Remaining clean here has been challenging because most Rwandans rarely wash their hands. In order to ‘wash’ my hands with some regularity (I’ve given up on using soap), I poked holes in the cap of a water bottle and finally settled for sprinkling my hands with water when it’s worth the effort (after a particularly dirty endeavor). Using the bathroom in an efficient and relatively sanitary manner has been equally complicated and difficult to master. Since my family doesn’t use toilet paper and there’s no light in the latrine, I have an awkward but successful system: I wear my toilet paper around my neck like a necklace (courtesy of my yoga mat’s carrying strap) to avoid setting it on the latrine floor, put on a headlamp, and set my handwashing water bottle outside. I look like a strangely equipped ghost buster, or just your stereotypical gear-heavy America; I make sure no one is around before surreptitiously donning my bathroom equipment and entering the latrine, headlamp ablaze and toilet paper swinging from my neck while the usual handful of cockroaches scurry along the walls or dart alarmingly close to the pit itself. How do Rwandans use latrines without light? Imperfectly, is the answer: let’s just say that aiming has proven to be challenging for amateur volunteers and veteran latrine-goers alike. In other words, I use the flushing toilet at the Peace Corps hub as often as I can. In fact, this is a cherished daily ritual we all practice: there’s always a long line for the indoor bathroom at the end of the day as we make our parting visit to the flushing toilet in the hopes of minimizing our latrine usage over the next twelve hours.

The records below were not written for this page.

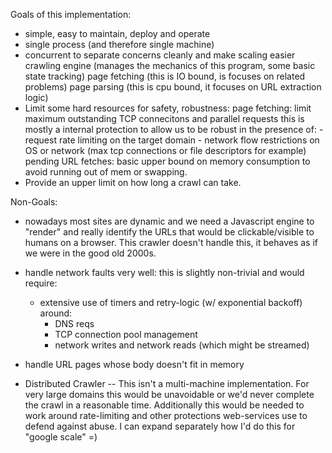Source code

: 
Goals of this implementation:
 - simple, easy to maintain, deploy and operate
 - single process (and therefore single machine)
 - concurrent to separate concerns cleanly and make scaling easier
	crawling engine (manages the mechanics of this program, some basic state tracking)
	page fetching (this is IO bound, is focuses on related problems)
	page parsing (this is cpu bound, it focuses on URL extraction logic)
 - Limit some hard resources for safety, robustness:
	page fetching:
		limit maximum outstanding TCP connecitons and parallel requests
		this is mostly a internal protection to allow us to be robust in the presence of:
			- request rate limiting on the target domain
			- network flow restrictions on OS or network
			(max tcp connections or file descriptors for example)
	pending URL fetches:
		basic upper bound on memory consumption to avoid running out of mem or swapping.
 - Provide an upper limit on how long a crawl can take.

Non-Goals:
 - nowadays most sites are dynamic and we need a Javascript engine to "render" and really 
	identify the URLs that would be clickable/visible to humans on a browser.
	This crawler doesn't handle this, it behaves as if we were in the good old 2000s.
 - handle network faults very well: this is slightly non-trivial and would require:
	- extensive use of timers and retry-logic (w/ exponential backoff) around:
		- DNS reqs
		- TCP connection pool management
		- network writes and network reads (which might be streamed)
 - handle URL pages whose body doesn't fit in memory
 
 - Distributed Crawler -- This isn't a multi-machine implementation.
	For very large domains this would be unavoidable or we'd never complete the crawl in a reasonable time.
	Additionally this would be needed to work around rate-limiting and other protections
	web-services use to defend against abuse.
	I can expand separately how I'd do this for "google scale" =)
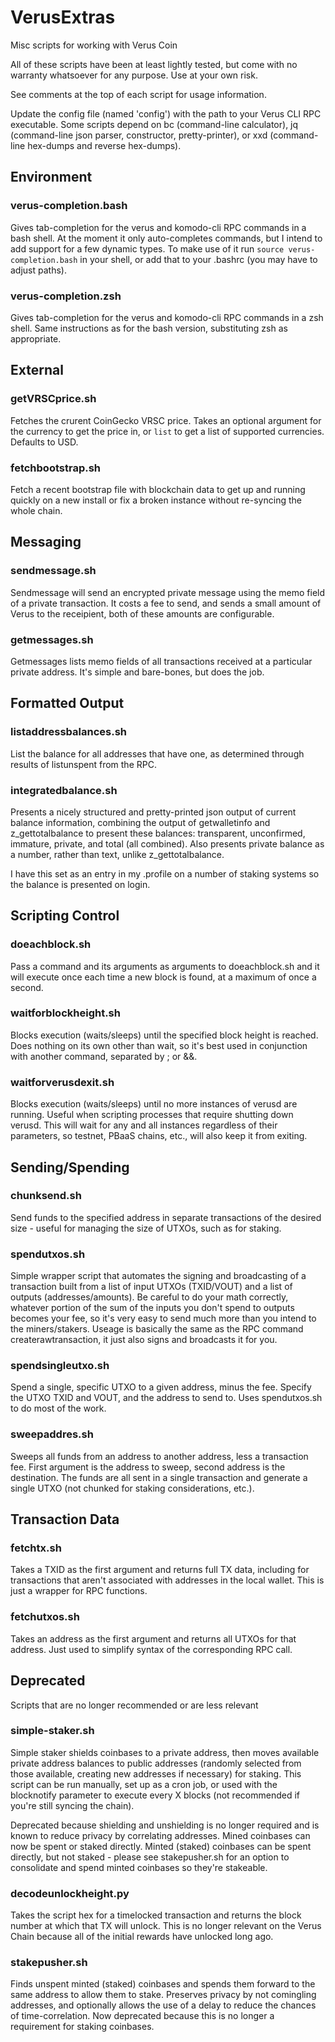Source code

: # VerusExtras
Misc scripts for working with Verus Coin

All of these scripts have been at least lightly tested, but come with no warranty whatsoever for any purpose. Use at your own risk.

See comments at the top of each script for usage information.

Update the config file (named 'config') with the path to your Verus CLI RPC executable. Some scripts depend on bc (command-line calculator), jq (command-line json parser, constructor, pretty-printer), or xxd (command-line hex-dumps and reverse hex-dumps).

## Environment

### verus-completion.bash
Gives tab-completion for the verus and komodo-cli RPC commands in a bash shell. At the moment it only auto-completes commands, but I intend to add support for a few dynamic types. To make use of it run `source verus-completion.bash` in your shell, or add that to your .bashrc (you may have to adjust paths).

### verus-completion.zsh
Gives tab-completion for the verus and komodo-cli RPC commands in a zsh shell. Same instructions as for the bash version, substituting zsh as appropriate.

## External

### getVRSCprice.sh
Fetches the crurent CoinGecko VRSC price. Takes an optional argument for the currency to get the price in, or `list` to get a list of supported currencies. Defaults to USD.

### fetchbootstrap.sh
Fetch a recent bootstrap file with blockchain data to get up and running quickly on a new install or fix a broken instance without re-syncing the whole chain.

## Messaging

### sendmessage.sh
Sendmessage will send an encrypted private message using the memo field of a private transaction. It costs a fee to send, and sends a small amount of Verus to the receipient, both of these amounts are configurable.

### getmessages.sh
Getmessages lists memo fields of all transactions received at a particular private address. It's simple and bare-bones, but does the job.

## Formatted Output

### listaddressbalances.sh
List the balance for all addresses that have one, as determined through results of listunspent from the RPC.

### integratedbalance.sh
Presents a nicely structured and pretty-printed json output of current balance information, combining the output of getwalletinfo and z_gettotalbalance to present these balances: transparent, unconfirmed, immature, private, and total (all combined). Also presents private balance as a number, rather than text, unlike z_gettotalbalance.

I have this set as an entry in my .profile on a number of staking systems so the balance is presented on login.

## Scripting Control

### doeachblock.sh
Pass a command and its arguments as arguments to doeachblock.sh and it will execute once each time a new block is found, at a maximum of once a second.

### waitforblockheight.sh
Blocks execution (waits/sleeps) until the specified block height is reached. Does nothing on its own other than wait, so it's best used in conjunction with another command, separated by ; or &&.

### waitforverusdexit.sh
Blocks execution (waits/sleeps) until no more instances of verusd are running. Useful when scripting processes that require shutting down verusd. This will wait for any and all instances regardless of their parameters, so testnet, PBaaS chains, etc., will also keep it from exiting.

## Sending/Spending

### chunksend.sh
Send funds to the specified address in separate transactions of the desired size - useful for managing the size of UTXOs, such as for staking.

### spendutxos.sh
Simple wrapper script that automates the signing and broadcasting of a transaction built from a list of input UTXOs (TXID/VOUT) and a list of outputs (addresses/amounts). Be careful to do your math correctly, whatever portion of the sum of the inputs you don't spend to outputs becomes your fee, so it's very easy to send much more than you intend to the miners/stakers. Useage is basically the same as the RPC command createrawtransaction, it just also signs and broadcasts it for you.

### spendsingleutxo.sh
Spend a single, specific UTXO to a given address, minus the fee. Specify the UTXO TXID and VOUT, and the address to send to. Uses spendutxos.sh to do most of the work.

### sweepaddres.sh
Sweeps all funds from an address to another address, less a transaction fee. First argument is the address to sweep, second address is the destination. The funds are all sent in a single transaction and generate a single UTXO (not chunked for staking considerations, etc.).

## Transaction Data

### fetchtx.sh
Takes a TXID as the first argument and returns full TX data, including for transactions that aren't associated with addresses in the local wallet. This is just a wrapper for RPC functions.

### fetchutxos.sh
Takes an address as the first argument and returns all UTXOs for that address. Just used to simplify syntax of the corresponding RPC call.

## Deprecated
Scripts that are no longer recommended or are less relevant
### simple-staker.sh
Simple staker shields coinbases to a private address, then moves available private address balances to public addresses (randomly selected from those available, creating new addresses if necessary) for staking. This script can be run manually, set up as a cron job, or used with the blocknotify parameter to execute every X blocks (not recommended if you're still syncing the chain).

Deprecated because shielding and unshielding is no longer required and is known to reduce privacy by correlating addresses. Mined coinbases can now be spent or staked directly. Minted (staked) coinbases can be spent directly, but not staked - please see stakepusher.sh for an option to consolidate and spend minted coinbases so they're stakeable.

### decodeunlockheight.py
Takes the script hex for a timelocked transaction and returns the block number at which that TX will unlock. This is no longer relevant on the Verus Chain because all of the initial rewards have unlocked long ago.

### stakepusher.sh
Finds unspent minted (staked) coinbases and spends them forward to the same address to allow them to stake. Preserves privacy by not comingling addresses, and optionally allows the use of a delay to reduce the chances of time-correlation. Now deprecated because this is no longer a requirement for staking coinbases.
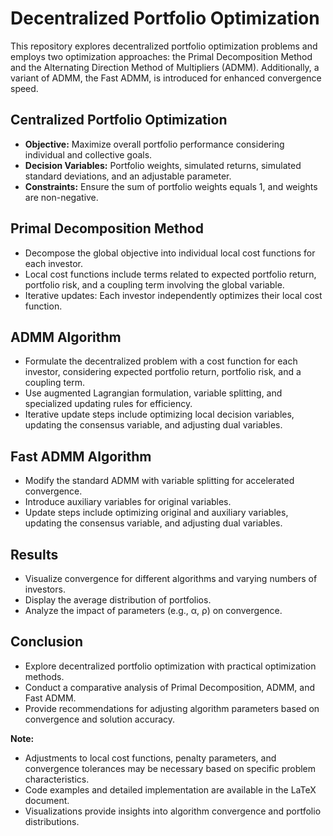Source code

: # Decentralized Portfolio Optimization

This repository explores decentralized portfolio optimization problems and employs two optimization approaches: the Primal Decomposition Method and the Alternating Direction Method of Multipliers (ADMM). Additionally, a variant of ADMM, the Fast ADMM, is introduced for enhanced convergence speed.

## Centralized Portfolio Optimization

- **Objective:** Maximize overall portfolio performance considering individual and collective goals.
- **Decision Variables:** Portfolio weights, simulated returns, simulated standard deviations, and an adjustable parameter.
- **Constraints:** Ensure the sum of portfolio weights equals 1, and weights are non-negative.

## Primal Decomposition Method

- Decompose the global objective into individual local cost functions for each investor.
- Local cost functions include terms related to expected portfolio return, portfolio risk, and a coupling term involving the global variable.
- Iterative updates: Each investor independently optimizes their local cost function.

## ADMM Algorithm

- Formulate the decentralized problem with a cost function for each investor, considering expected portfolio return, portfolio risk, and a coupling term.
- Use augmented Lagrangian formulation, variable splitting, and specialized updating rules for efficiency.
- Iterative update steps include optimizing local decision variables, updating the consensus variable, and adjusting dual variables.

## Fast ADMM Algorithm

- Modify the standard ADMM with variable splitting for accelerated convergence.
- Introduce auxiliary variables for original variables.
- Update steps include optimizing original and auxiliary variables, updating the consensus variable, and adjusting dual variables.

## Results

- Visualize convergence for different algorithms and varying numbers of investors.
- Display the average distribution of portfolios.
- Analyze the impact of parameters (e.g., α, ρ) on convergence.

## Conclusion

- Explore decentralized portfolio optimization with practical optimization methods.
- Conduct a comparative analysis of Primal Decomposition, ADMM, and Fast ADMM.
- Provide recommendations for adjusting algorithm parameters based on convergence and solution accuracy.

**Note:**
- Adjustments to local cost functions, penalty parameters, and convergence tolerances may be necessary based on specific problem characteristics.
- Code examples and detailed implementation are available in the LaTeX document.
- Visualizations provide insights into algorithm convergence and portfolio distributions.
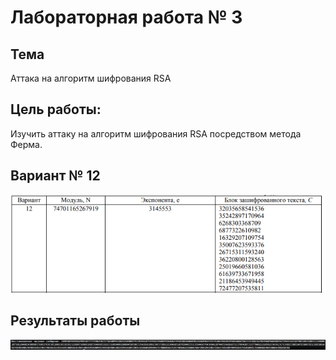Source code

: # Лабораторная работа № 3

## Тема
Аттака на алгоритм шифрования RSA

## Цель работы:
Изучить аттаку на алгоритм шифрования RSA посредством метода Ферма.

## Вариант № 12
![image](tasks/Puchynski/images/lab3_var.png)

## Результаты работы
![image](tasks/Puchynski/images/lab3_ans.png)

I’ve abandoned many sanitary standards and habits because attempting to preserve them all is exhausting, unsustainable, and eventually feels like a waste of time. I feel vaguely ill after eating market tomatoes rinsed with unfiltered water, but I’ll probably do it again; sometimes rebellious laziness trumps precaution, regardless of known and previously experienced consequences. Sometimes, my family makes passion fruit juice: my host brother rolls up his sleeves, guts a dozen passion fruits, and mixes them with water and sugar in a dull red plastic basin (the same one my mom uses to wash dishes, mop, and do laundry) with his bare hands. My host mom pours this hazy, light pink concoction straight from the basin into a glass pitcher; I was taken aback the first time she proceeded to pour me a tall glass. I drank the whole thing apprehensively, wondering which germs and parasites were swirling inside my cup. I’ve never seen my host brother wash his hands; I did see him take apart a chicken carcass that morning. The next time the same juice appeared, I gulped it down in defeat.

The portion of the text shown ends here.